Settings

pulp_rpm adds configuration options to the those offered by pulpcore.

KEEP_CHANGELOG_LIMIT

This setting controls how many changelog entries (from the most recent ones) should be kept for each RPM package synced or uploaded into Pulp. The limit is enacted to avoid metadata bloat, as it can _significantly_ reduce the amount of space needed to store metadata, the amount of bandwidth needed to download it, and the amount of time needed to create it.

The changelog metadata is used for the dnf changelog command, which can display the changelogs of a package even if it is not installed on the system. This setting therefore controls the maximum number of changelogs that can be viewed on clients using Pulp-hosted repositories using this command. Note, however, that for installed packages the rpm -qa –changelog command can show all available changelogs for that package without limitation.

10 was selected as the default because it is a good compromise between utility and efficiency - and because it is the value used by Fedora, CentOS, OpenSUSE, and others.

ALLOW_AUTOMATIC_UNSAFE_ADVISORY_CONFLICT_RESOLUTION

This setting controls whether or not pulp_rpm will block advisory sync or upload if it appears an ‘incoming’ advisory is incompatible with an existing advisory with the same name.

This defaults to False, and advisory-merge will raise an AdvisoryConflict exception in two scenarios:

Situation 1

Updated date and version are the same but pkglists differ (and one is not a subset or superset of the other). E.g.
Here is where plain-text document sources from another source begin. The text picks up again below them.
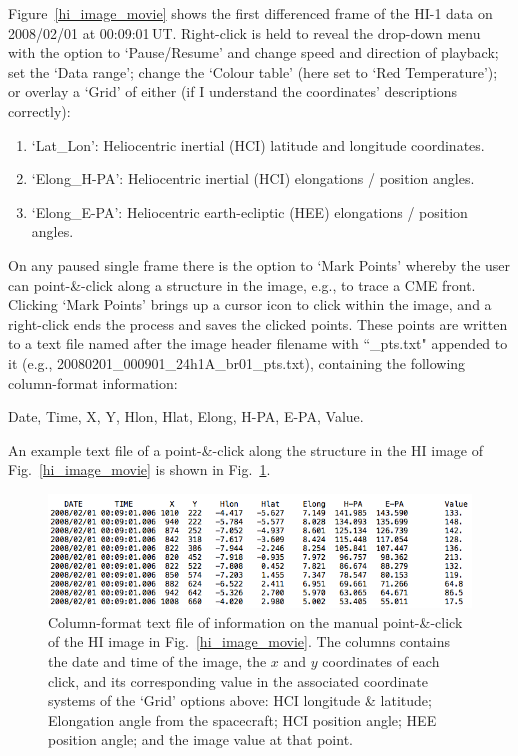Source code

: \documentclass[12pt, a4paper, oneside]{article}
\begin{document}
Figure~\ref{hi_image_movie} shows the first differenced frame of the HI-1 data on 2008/02/01 at 00:09:01\,UT. Right-click is held to reveal the drop-down menu with the option to `Pause/Resume' and change speed and direction of playback; set the `Data range'; change the `Colour table' (here set to `Red Temperature'); or overlay a `Grid' of either (if I understand the coordinates' descriptions correctly):
\begin{enumerate}
\item `Lat\_Lon': Heliocentric inertial (HCI) latitude and longitude coordinates.
\item `Elong\_H-PA': Heliocentric inertial (HCI) elongations / position angles. 
\item `Elong\_E-PA': Heliocentric earth-ecliptic (HEE) elongations / position angles.
\end{enumerate}

On any paused single frame there is the option to `Mark Points' whereby the user can point-\&-click along a structure in the image, e.g., to trace a CME front. Clicking `Mark Points' brings up a cursor icon to click within the image, and a right-click ends the process and saves the clicked points. These points are written to a text file named after the image header filename with ``\_pts.txt" appended to it (e.g., 20080201\_000901\_24h1A\_br01\_pts.txt), containing the following column-format information:

Date, Time, X, Y, Hlon, Hlat, Elong, H-PA, E-PA, Value.

\noindent An example text file of a point-\&-click along the structure in the HI image of Fig.~\ref{hi_image_movie} is shown in Fig.~\ref{textfile}.

\begin{figure}[]
\centering
\includegraphics[width=\linewidth]{../images/textfile.png}
\caption{Column-format text file of information on the manual point-\&-click of the HI image in Fig.~\ref{hi_image_movie}. The columns contains the date and time of the image, the $x$ and $y$ coordinates of each click, and its corresponding value in the associated coordinate systems of the `Grid' options above: HCI longitude \& latitude; Elongation angle from the spacecraft; HCI position angle; HEE position angle; and the image value at that point.}
\label{textfile}
\end{figure}
\end{document}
It’s likely a mistake in one of the pkglists.

Situation 2

Updated dates are different but pkglists have no intersection at all. E.g. It’s either an attempt to combine content from incompatible repos (RHEL6-main and RHEL7 debuginfo), or someone created a completely different advisory with already used id.

If this setting is True, Pulp will merge the advisories in Situation 1, and simply accept the new advisory in Situation 2.

If the setting is False, then the merge is rejected until the user has examined the conflicting advisories and addressed the problem.

Addressing the problem manually could take a number of forms. Examples include (but are not limited to):

  • remove the existing advisory from the destination repository

  • choose not to sync from the offending remote

  • evaluate the command and choose not to combine conflicting repositories (e.g. RHEL6-main and RHEL7-debuginfo)

Note

This approach to conflict-resolution is done AT YOUR OWN RISK. Pulp cannot guarantee the usability/usefulness of the resulting advisory.

RPM_METADATA_USE_REPO_PACKAGE_TIME

When publishing RPM metadata, if this is true, Pulp will use the timestamp that the package was added to the repo rather than the timestamp that the package first appeared in Pulp. This timestamp appears in the “file” field of the time element for each package in primary.xml. Defaults to False.